I’ve run into a problem where one of the remote server responses is a 302 redirect that sets a cookie. Here’s an example:
server: nginx/0.7.65
date: Wed, 26 Jan 2011 04:42:18 GMT
connection: keep-alive
set-cookie: JSESSIONID=FFFFFFFUUUUUUUUUUU; Domain=.50.16.34.61; Path=/
location: http://50.16.34.61/client/whatever.html
content-length: "0"
When the client follows that redirect to 50.16.34.61 (a different domain than the proxy server) I notice that the cookies haven’t been set.
Am I trying to do something crazy here with the Domain part of the set-cookie directive?
Edit
Basically, I’m doing it wrong and according to http://www.ietf.org/rfc/rfc2109.txt the request-host really needs to be a superset of the Domain in the set-cookie directive.
/sad-trombone
The Domain= cookie stuff will only work if the Host: header that the browser asked for is a superset of the value used.

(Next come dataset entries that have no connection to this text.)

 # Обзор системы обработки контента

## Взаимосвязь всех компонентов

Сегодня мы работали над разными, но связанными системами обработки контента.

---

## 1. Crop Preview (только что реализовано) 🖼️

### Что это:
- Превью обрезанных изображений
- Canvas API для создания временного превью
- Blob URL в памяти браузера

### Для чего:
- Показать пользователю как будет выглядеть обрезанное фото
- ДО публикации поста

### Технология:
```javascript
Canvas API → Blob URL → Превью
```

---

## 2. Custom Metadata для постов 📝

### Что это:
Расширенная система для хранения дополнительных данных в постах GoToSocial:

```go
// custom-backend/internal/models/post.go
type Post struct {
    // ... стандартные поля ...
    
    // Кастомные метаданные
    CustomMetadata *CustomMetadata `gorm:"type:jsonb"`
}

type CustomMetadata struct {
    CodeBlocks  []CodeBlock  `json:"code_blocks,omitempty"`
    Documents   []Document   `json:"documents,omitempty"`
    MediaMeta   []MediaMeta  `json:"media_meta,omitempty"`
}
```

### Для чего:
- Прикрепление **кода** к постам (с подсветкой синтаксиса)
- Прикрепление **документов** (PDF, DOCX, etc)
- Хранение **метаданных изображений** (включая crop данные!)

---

In your case, it seems like your proxy server is pretending to be another server, so it might make sense to intercept those Location: and Set-Cookie: header lines, among many other things, and replace the relevant bits to keep pointing at your server.
The client follows the redirect to 50.16.34.61, but was the page requested on that domain? The proxy isn't the problem here—if resource requested (which generated the 302) was on a different domain, you can't set a cookie for a different one.
The proxy certainly shouldn't be getting in the way.
Edit: hold on; is this not actually a HTTP proxy server, but rather a HTTP server that proxies?